Naquela hora específica, onde a noite está alta e espessa como uma muralha, as árvores destacavam-se contra o céu estrelado, encimado pela Lua crescente que trazia seu brilho mortiço e amarelado para as sombras. No meio de suas asas, pousadas em um Iroko velho e retorcido que oprimia as outras árvores ao seu redor, as cinco Mães Primordiais estavam caladas esperando o momento. Seguravam-se nos galhos com suas garras que apertavam a madeira, de seu corpo humano existiam apenas os seis, o sexo e a parte de cima da cabeça, onde seus olhos atentos espreitavam a escuridão. Todo o resto eram asas, penas escuras, brancas e cinza. Asas enormes que vez ou outra abriam-se em pantomima e bicos negros que reluziam as estrelas e a Lua.
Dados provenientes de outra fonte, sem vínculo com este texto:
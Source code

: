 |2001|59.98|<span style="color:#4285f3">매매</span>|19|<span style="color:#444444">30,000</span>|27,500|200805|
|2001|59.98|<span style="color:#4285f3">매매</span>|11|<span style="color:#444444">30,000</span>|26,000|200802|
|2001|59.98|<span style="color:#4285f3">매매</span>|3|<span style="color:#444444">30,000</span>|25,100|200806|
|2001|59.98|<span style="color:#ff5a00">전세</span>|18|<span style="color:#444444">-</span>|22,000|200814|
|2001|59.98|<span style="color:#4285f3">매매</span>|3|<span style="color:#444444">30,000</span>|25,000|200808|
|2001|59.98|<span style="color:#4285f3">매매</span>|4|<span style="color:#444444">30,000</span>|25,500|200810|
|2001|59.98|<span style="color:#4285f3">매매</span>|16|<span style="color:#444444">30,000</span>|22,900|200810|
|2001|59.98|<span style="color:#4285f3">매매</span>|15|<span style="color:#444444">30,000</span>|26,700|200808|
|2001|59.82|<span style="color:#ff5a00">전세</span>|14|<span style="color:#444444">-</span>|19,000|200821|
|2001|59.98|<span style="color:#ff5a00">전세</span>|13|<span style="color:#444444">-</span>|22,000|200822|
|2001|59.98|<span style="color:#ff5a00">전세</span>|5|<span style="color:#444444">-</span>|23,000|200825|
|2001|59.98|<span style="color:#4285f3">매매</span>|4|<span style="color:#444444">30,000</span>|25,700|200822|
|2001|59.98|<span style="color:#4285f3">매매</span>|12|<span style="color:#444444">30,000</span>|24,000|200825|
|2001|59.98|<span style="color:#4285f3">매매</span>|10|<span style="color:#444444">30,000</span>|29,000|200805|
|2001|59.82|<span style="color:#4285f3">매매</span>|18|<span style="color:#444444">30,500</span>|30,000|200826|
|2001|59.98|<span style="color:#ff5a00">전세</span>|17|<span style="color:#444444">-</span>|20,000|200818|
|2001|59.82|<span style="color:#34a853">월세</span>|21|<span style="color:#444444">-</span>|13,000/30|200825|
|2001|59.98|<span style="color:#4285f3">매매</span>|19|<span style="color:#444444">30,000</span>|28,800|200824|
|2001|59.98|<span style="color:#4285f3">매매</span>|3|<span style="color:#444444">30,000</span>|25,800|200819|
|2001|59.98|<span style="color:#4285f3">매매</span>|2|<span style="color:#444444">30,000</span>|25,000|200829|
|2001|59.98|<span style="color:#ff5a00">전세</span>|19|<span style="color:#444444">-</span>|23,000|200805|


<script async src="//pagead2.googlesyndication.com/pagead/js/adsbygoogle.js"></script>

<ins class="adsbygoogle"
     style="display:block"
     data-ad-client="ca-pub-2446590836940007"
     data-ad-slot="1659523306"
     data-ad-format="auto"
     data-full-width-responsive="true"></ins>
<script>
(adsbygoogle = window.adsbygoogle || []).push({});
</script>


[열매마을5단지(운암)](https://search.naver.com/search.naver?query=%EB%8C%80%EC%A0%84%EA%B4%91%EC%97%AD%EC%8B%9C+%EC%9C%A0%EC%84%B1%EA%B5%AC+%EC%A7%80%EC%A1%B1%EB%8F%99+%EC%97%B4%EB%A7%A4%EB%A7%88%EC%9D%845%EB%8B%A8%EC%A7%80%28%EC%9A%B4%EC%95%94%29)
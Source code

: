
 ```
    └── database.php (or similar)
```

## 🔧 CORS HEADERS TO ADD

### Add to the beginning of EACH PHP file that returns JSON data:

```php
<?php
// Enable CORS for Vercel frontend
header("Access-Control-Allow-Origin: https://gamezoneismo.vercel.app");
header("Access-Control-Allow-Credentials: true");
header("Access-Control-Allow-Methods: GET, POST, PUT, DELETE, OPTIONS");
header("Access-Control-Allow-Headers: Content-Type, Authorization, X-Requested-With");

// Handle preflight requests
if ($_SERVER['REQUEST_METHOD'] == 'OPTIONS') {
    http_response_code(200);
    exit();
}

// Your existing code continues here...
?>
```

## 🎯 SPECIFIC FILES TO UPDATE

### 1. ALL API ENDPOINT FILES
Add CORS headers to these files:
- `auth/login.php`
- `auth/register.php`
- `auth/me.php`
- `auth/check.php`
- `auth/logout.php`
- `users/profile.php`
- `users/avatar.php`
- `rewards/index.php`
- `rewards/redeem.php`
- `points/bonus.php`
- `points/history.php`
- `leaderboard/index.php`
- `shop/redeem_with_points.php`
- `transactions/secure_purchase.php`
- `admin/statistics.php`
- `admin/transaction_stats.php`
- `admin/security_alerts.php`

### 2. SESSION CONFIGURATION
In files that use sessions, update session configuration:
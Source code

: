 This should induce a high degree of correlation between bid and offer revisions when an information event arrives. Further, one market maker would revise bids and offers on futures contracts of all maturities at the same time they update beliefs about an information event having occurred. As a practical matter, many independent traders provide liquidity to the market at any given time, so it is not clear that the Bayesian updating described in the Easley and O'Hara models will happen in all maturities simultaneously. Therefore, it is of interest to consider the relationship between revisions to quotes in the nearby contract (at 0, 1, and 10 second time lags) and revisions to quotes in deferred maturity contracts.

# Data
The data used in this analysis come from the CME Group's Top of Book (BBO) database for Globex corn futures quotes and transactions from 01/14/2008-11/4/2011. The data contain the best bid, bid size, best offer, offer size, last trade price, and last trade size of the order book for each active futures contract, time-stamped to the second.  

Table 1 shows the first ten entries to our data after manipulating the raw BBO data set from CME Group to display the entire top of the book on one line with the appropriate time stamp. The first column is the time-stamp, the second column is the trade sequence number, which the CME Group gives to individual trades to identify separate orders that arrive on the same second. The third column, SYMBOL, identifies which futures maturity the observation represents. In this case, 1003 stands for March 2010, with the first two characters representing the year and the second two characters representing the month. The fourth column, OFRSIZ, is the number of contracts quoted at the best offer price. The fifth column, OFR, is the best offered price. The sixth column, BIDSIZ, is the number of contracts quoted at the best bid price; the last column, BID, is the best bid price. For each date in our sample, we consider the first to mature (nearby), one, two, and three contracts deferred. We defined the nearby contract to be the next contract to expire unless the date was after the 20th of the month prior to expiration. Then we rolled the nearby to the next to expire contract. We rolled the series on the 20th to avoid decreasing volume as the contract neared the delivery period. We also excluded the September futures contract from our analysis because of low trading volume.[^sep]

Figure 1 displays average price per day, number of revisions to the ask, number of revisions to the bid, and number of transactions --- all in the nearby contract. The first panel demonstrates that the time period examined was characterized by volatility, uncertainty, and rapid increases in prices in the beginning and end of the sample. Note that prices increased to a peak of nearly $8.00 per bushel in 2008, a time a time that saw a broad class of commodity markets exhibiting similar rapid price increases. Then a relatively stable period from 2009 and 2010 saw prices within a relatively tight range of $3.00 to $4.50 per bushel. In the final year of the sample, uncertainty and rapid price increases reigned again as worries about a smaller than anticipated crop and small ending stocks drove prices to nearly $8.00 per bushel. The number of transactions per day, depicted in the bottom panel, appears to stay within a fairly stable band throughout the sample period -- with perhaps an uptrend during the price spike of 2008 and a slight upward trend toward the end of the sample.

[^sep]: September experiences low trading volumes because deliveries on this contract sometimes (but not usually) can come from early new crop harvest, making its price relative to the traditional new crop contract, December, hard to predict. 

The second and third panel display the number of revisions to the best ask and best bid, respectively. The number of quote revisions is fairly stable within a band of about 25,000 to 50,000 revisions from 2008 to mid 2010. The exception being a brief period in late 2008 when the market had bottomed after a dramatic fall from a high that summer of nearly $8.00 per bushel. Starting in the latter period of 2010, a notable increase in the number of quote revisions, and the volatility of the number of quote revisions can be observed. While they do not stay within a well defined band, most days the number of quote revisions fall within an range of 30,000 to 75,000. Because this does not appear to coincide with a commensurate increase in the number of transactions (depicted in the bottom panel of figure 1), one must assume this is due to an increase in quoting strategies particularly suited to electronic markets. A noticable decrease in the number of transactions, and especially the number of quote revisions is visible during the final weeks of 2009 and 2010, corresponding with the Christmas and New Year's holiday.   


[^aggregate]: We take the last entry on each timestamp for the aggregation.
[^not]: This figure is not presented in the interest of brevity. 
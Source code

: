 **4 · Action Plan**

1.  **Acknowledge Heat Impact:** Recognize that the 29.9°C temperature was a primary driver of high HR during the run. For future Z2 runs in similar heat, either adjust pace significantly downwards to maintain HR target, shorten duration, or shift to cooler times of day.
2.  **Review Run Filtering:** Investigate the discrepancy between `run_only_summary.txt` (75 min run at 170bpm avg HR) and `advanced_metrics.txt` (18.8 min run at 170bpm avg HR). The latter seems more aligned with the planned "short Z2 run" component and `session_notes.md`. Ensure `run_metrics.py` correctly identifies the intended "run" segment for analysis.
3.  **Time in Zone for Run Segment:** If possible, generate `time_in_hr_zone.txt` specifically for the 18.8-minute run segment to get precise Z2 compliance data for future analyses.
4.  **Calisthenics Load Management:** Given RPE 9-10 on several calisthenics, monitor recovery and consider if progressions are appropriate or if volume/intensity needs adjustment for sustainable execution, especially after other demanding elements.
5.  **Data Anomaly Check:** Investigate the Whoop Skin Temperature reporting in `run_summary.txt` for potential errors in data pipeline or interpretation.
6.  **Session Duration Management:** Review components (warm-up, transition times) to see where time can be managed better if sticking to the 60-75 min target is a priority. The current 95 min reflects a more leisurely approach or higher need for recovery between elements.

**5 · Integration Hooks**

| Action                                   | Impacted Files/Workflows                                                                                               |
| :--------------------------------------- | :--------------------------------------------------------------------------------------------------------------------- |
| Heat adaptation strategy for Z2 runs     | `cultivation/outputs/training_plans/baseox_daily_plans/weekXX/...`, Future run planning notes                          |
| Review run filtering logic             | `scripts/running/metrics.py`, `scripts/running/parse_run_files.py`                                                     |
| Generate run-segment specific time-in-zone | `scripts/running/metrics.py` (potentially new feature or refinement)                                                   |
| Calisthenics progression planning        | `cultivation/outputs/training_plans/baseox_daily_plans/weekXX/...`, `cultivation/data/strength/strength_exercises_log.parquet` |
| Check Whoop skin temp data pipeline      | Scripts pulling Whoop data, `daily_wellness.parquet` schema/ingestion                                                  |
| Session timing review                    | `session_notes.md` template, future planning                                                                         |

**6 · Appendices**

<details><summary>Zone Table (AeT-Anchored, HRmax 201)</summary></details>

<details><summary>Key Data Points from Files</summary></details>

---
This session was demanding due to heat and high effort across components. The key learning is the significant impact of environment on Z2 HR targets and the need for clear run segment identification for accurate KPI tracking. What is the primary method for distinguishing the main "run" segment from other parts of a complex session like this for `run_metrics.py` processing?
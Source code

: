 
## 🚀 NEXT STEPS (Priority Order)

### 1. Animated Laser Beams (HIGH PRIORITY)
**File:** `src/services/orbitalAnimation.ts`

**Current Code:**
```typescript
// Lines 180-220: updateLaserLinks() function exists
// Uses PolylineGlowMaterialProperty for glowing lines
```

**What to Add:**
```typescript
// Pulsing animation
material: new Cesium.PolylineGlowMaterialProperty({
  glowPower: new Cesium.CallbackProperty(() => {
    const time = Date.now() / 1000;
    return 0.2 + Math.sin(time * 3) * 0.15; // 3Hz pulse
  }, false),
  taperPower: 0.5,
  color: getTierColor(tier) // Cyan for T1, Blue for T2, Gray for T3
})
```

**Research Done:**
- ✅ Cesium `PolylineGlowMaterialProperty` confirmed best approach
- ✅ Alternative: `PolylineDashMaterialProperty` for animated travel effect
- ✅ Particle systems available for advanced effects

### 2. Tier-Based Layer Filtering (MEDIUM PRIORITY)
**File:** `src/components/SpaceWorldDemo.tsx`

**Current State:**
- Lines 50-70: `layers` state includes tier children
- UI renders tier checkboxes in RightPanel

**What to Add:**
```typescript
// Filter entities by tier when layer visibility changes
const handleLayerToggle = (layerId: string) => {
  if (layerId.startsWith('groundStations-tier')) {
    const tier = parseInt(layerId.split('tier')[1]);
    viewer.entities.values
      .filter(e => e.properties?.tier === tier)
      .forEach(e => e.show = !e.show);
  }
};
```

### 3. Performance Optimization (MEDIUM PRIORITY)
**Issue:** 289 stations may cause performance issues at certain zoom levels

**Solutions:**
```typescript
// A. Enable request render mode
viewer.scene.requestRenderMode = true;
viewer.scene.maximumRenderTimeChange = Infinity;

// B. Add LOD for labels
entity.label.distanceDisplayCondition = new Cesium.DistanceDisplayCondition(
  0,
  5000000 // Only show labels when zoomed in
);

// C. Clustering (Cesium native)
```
Quando o vento lhes trouxe a resposta, suas asas flutuavam num balé suave e pousaram aos pés do enorme Iroko que tinha raízes enormes que se espalhavam pelo chão, como veias grossas. Uma a uma, suas asas recolheram-se. Dava para escutar seus ossos, suas penas e peles encolherem-se, como gravetos secos estalando ao fogo. Suas mãos surgiram, com unhas escuras e longas, afiadas como a água. Ficaram em círculo, deram-se as mãos, pois tudo que era redondo lhes pertencia, no centro um fogo azul claro rodopiou levantando-se do chão, sobrenatural, sem fonte aparente. Adôs (cabaças enfeitadas) estavam aos pés de cada uma, moviam-se como se fosse ovos que alguma ave estivera chocando, repletos de vida. Um buraco jazia no chão, a mais velha pôs água, mel, azeite de dendê, abriu a sua cabaça que emitiu um som oco, como se o vento viesse lá de dentro  uma respiração, colocou sua mão esquerda e polvilhou com o pó negro que ela continha o buraco. Voltou a sua posição inicial. Suas irmãs a imitaram uma a uma e quando terminaram cantaram seus louvores arcanos, numa voz que lembrava onomatopeias.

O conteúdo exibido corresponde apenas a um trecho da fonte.